Impact of measurement error and limited data frequency on parameter estimation and uncertainty quantification

https://doi.org/10.1016/j.envsoft.2019.03.022Get rights and content

Highlights

  • Historical observed data is required for calibration.

  • Measurement error and limited data frequency result in parameter uncertainty.

  • The results highlight the critical roles of measurement error and frequency in the calibration.

  • The effect of the measurement uncertainty is significant when the calibrated data are limited.

  • The research findings can be used to support measurement prioritization and resource allocation.

Abstract

Parameter estimation, using historical observed data, is an important part of the environmental modeling. The uncertainty in the parameter estimation limits the applications of environmental models.

In this paper, the influence of limited and uncertain calibrated data on the performance of the parameter estimation are systematically investigated. For this purpose, synthetic observations with a given uncertainty and frequency are used to estimate the model parameters of a conceptual water quality (WQ) model of the River Zenne, Belgium. Bayesian inference using Markov Chain Monte Carlo sampling is adopted to simultaneously perform the automatic calibration and the uncertainty analysis. The results highlight the critical roles of measurement frequency and uncertainty in the model calibration. We found that the effect of the measurement uncertainty on the parameter estimation is significant when the calibrated data points are limited (e.g. monthly data). The research findings can be used to support measurement prioritization and resource allocation.

Introduction

In order to use environmental models for different tasks, such as predictions, scenario analysis, and setting up regulations, they should represent the reality adequately. Moreover, they should be scientifically sound, robust and defensible (U.S. EPA. 2002). In general, model results are affected by the model structure (i.e. the model assumptions), the model inputs, the boundary conditions, and the model parameters (van Griensven and Meixner, 2006; Rode et al., 2010). The underlying assumptions of the model are often fixed, and therefore, the model structure is not changed during the modeling processes. Moreover, the input data and the boundary conditions, obtained through measuring campaigns or provided by responsible authorities, are not altered by the modeler (Nossent, 2012). On the other hand, most of the model parameters, representing some properties of the system, cannot be measured directly (Vrugt et al., 2003). As a consequence, the model parameters should be set to appropriate values in order to increase the agreement between the model results and the real system. The parameters adjustment is based on the reduction of the difference between the model results and historical measurements of the system response (Laloy et al., 2010; Vrugt et al., 2013; Leta et al., 2015). This procedure is referred to as parameter estimation, parameter optimization, model calibration or inverse modeling (Raat et al., 2004).

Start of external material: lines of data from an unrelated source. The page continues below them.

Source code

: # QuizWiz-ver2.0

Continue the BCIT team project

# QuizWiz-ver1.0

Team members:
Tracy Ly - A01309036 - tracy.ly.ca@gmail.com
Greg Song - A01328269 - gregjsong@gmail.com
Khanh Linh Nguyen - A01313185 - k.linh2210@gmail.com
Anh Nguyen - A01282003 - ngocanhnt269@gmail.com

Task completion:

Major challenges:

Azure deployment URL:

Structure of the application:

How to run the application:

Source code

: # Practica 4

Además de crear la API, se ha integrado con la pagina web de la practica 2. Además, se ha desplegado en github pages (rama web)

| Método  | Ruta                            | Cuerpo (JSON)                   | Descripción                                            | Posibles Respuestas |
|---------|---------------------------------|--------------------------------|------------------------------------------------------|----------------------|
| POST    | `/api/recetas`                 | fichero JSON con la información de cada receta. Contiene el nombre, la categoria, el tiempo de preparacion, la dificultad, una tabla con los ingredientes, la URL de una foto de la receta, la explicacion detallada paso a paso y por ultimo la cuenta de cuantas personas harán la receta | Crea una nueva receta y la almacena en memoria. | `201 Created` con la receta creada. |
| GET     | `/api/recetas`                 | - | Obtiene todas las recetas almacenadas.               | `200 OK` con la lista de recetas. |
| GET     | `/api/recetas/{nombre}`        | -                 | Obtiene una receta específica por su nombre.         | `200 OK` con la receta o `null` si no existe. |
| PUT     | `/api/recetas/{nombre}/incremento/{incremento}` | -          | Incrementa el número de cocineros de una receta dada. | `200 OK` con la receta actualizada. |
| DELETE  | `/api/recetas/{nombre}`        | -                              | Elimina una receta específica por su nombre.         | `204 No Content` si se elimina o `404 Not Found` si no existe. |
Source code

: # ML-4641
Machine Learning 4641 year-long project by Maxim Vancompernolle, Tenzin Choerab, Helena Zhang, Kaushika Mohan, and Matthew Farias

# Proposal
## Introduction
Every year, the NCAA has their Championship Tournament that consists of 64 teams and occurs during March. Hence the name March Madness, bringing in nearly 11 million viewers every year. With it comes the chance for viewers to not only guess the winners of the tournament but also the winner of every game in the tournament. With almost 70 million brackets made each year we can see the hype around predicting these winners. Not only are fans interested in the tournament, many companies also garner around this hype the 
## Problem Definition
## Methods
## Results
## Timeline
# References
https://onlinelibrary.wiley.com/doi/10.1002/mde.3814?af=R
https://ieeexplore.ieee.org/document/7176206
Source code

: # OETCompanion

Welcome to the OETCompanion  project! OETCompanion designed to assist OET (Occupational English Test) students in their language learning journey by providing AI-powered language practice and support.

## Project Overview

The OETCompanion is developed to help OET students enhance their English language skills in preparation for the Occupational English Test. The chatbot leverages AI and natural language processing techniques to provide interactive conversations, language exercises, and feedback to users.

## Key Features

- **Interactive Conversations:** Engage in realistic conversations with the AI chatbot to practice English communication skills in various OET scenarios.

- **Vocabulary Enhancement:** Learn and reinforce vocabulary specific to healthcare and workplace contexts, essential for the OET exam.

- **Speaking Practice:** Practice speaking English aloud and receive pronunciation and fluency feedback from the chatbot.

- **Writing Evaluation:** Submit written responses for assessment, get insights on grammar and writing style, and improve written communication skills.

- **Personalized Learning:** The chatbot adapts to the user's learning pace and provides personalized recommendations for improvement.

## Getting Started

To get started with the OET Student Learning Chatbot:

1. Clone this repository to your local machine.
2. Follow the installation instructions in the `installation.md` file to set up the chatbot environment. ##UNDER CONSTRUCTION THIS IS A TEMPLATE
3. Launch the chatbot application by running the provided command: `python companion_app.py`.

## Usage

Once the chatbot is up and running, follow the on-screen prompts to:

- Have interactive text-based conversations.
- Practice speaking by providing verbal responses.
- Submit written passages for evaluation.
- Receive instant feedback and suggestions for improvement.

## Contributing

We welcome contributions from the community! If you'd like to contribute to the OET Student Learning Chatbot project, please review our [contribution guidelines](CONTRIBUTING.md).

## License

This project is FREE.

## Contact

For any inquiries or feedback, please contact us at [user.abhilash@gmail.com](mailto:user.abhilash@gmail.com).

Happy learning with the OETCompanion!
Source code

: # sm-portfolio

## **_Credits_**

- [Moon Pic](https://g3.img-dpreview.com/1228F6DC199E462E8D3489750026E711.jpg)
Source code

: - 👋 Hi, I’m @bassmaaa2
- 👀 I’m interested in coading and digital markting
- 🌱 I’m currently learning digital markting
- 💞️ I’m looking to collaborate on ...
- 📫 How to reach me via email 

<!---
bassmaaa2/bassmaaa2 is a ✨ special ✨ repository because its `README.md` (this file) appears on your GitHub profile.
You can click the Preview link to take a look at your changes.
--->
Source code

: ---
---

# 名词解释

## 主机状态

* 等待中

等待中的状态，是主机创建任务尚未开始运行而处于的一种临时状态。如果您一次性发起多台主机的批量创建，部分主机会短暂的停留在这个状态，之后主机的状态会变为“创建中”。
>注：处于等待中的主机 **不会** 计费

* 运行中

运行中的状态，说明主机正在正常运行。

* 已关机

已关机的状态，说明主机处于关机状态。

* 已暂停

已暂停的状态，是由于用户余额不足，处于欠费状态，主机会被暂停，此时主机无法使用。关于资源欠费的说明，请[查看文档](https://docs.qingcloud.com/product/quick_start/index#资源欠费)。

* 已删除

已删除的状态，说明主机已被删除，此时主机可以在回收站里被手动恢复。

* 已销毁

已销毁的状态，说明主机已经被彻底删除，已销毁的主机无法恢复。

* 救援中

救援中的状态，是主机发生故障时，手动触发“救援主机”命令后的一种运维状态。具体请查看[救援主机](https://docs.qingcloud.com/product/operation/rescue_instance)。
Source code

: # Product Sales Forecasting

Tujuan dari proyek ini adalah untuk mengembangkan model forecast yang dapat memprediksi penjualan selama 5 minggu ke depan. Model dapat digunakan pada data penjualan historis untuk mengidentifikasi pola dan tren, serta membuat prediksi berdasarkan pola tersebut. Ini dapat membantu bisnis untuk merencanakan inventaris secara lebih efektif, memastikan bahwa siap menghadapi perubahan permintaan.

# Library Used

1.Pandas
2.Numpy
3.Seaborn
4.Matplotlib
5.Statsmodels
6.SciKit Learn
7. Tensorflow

Parameter estimation using historical observed data is an important part of the environmental modeling practice which has been the focus of many researches and studies (e.g. Duan et al., 2006). However, because the models are only an approximation of the real system and the observed data used for the calibration contain error (i.e. measurement uncertainty), parameter estimation is error-prone (Vrugt et al., 2002). As a result, it is difficult to well identify the parameters and the parameter uncertainty is caused. In addition, in some fields, such as water quality modeling, the data collection is resource-intensive (Mannina, and Viviani, 2010), consequently, the available data has a limited frequency, e.g. biweekly or even monthly intervals (Zheng and Keller, 2007a). In these cases, a serious complication for the model calibration is the lack of reliable calibration data which results in parameter uncertainty (Raat et al., 2004; Franceschini, and Tsai, 2010a,b). The ambiguity in the parameter estimation has considerable impact on the model simulation uncertainty, and, therefore, limits the applications of environmental models, such as water quality models (Wagener et al., 2003).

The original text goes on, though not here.